[Dataset entries]
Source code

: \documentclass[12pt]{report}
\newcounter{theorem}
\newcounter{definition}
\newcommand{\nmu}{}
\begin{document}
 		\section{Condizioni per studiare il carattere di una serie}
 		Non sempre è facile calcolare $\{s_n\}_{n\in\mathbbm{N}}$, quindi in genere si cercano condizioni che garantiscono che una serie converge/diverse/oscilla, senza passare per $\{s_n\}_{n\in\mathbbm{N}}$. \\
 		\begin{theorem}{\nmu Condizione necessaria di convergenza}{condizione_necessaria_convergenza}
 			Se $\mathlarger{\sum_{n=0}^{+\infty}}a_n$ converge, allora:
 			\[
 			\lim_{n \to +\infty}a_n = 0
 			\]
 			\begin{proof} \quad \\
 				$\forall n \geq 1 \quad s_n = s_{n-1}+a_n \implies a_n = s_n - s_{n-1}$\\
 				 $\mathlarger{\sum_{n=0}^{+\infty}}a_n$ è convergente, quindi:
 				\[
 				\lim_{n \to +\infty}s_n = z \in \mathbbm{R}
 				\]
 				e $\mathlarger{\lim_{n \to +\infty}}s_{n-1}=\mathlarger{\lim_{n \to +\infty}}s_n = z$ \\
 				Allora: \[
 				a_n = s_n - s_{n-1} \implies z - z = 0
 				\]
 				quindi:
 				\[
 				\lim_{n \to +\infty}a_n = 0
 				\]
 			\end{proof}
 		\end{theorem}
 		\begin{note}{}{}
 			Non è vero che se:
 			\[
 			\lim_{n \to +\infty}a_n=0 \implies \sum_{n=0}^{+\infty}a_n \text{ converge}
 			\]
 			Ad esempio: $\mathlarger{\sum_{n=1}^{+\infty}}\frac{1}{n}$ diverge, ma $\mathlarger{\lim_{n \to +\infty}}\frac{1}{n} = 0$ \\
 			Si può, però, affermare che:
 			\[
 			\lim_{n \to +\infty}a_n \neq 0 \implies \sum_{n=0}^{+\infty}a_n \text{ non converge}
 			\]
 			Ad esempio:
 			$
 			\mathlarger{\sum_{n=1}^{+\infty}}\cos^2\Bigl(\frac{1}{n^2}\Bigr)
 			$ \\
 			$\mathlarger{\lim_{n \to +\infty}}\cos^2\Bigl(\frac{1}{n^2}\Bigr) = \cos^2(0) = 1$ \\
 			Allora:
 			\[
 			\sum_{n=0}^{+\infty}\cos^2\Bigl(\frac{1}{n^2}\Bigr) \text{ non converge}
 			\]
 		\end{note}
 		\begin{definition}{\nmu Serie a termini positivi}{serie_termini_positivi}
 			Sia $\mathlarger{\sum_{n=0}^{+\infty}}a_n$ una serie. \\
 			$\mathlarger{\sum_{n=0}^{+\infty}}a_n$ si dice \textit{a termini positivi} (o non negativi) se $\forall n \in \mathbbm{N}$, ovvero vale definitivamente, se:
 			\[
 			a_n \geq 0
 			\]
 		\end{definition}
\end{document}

- _EXERCISE DIRECTIONS_:
Each line of the data above should appear again in your answer, exactly as given.

- _RESPONSE FOR THIS EXERCISE_:
Source code

: \documentclass[12pt]{report}
\newcounter{theorem}
\newcounter{definition}
\newcommand{\nmu}{}
\begin{document}
 		\section{Condizioni per studiare il carattere di una serie}
 		Non sempre è facile calcolare $\{s_n\}_{n\in\mathbbm{N}}$, quindi in genere si cercano condizioni che garantiscono che una serie converge/diverse/oscilla, senza passare per $\{s_n\}_{n\in\mathbbm{N}}$. \\
 		\begin{theorem}{\nmu Condizione necessaria di convergenza}{condizione_necessaria_convergenza}
 			Se $\mathlarger{\sum_{n=0}^{+\infty}}a_n$ converge, allora:
 			\[
 			\lim_{n \to +\infty}a_n = 0
 			\]
 			\begin{proof} \quad \\
 				$\forall n \geq 1 \quad s_n = s_{n-1}+a_n \implies a_n = s_n - s_{n-1}$\\
 				 $\mathlarger{\sum_{n=0}^{+\infty}}a_n$ è convergente, quindi:
 				\[
 				\lim_{n \to +\infty}s_n = z \in \mathbbm{R}
 				\]
 				e $\mathlarger{\lim_{n \to +\infty}}s_{n-1}=\mathlarger{\lim_{n \to +\infty}}s_n = z$ \\
 				Allora: \[
 				a_n = s_n - s_{n-1} \implies z - z = 0
 				\]
 				quindi:
 				\[
 				\lim_{n \to +\infty}a_n = 0
 				\]
 			\end{proof}
 		\end{theorem}
 		\begin{note}{}{}
 			Non è vero che se:
 			\[
 			\lim_{n \to +\infty}a_n=0 \implies \sum_{n=0}^{+\infty}a_n \text{ converge}
 			\]
 			Ad esempio: $\mathlarger{\sum_{n=1}^{+\infty}}\frac{1}{n}$ diverge, ma $\mathlarger{\lim_{n \to +\infty}}\frac{1}{n} = 0$ \\
 			Si può, però, affermare che:
 			\[
 			\lim_{n \to +\infty}a_n \neq 0 \implies \sum_{n=0}^{+\infty}a_n \text{ non converge}
 			\]
 			Ad esempio:
 			$
 			\mathlarger{\sum_{n=1}^{+\infty}}\cos^2\Bigl(\frac{1}{n^2}\Bigr)
 			$ \\
 			$\mathlarger{\lim_{n \to +\infty}}\cos^2\Bigl(\frac{1}{n^2}\Bigr) = \cos^2(0) = 1$ \\
 			Allora:
 			\[
 			\sum_{n=0}^{+\infty}\cos^2\Bigl(\frac{1}{n^2}\Bigr) \text{ non converge}
 			\]
 		\end{note}
 		\begin{definition}{\nmu Serie a termini positivi}{serie_termini_positivi}
 			Sia $\mathlarger{\sum_{n=0}^{+\infty}}a_n$ una serie. \\
 			$\mathlarger{\sum_{n=0}^{+\infty}}a_n$ si dice \textit{a termini positivi} (o non negativi) se $\forall n \in \mathbbm{N}$, ovvero vale definitivamente, se:
 			\[
 			a_n \geq 0
 			\]
 		\end{definition}
\end{document}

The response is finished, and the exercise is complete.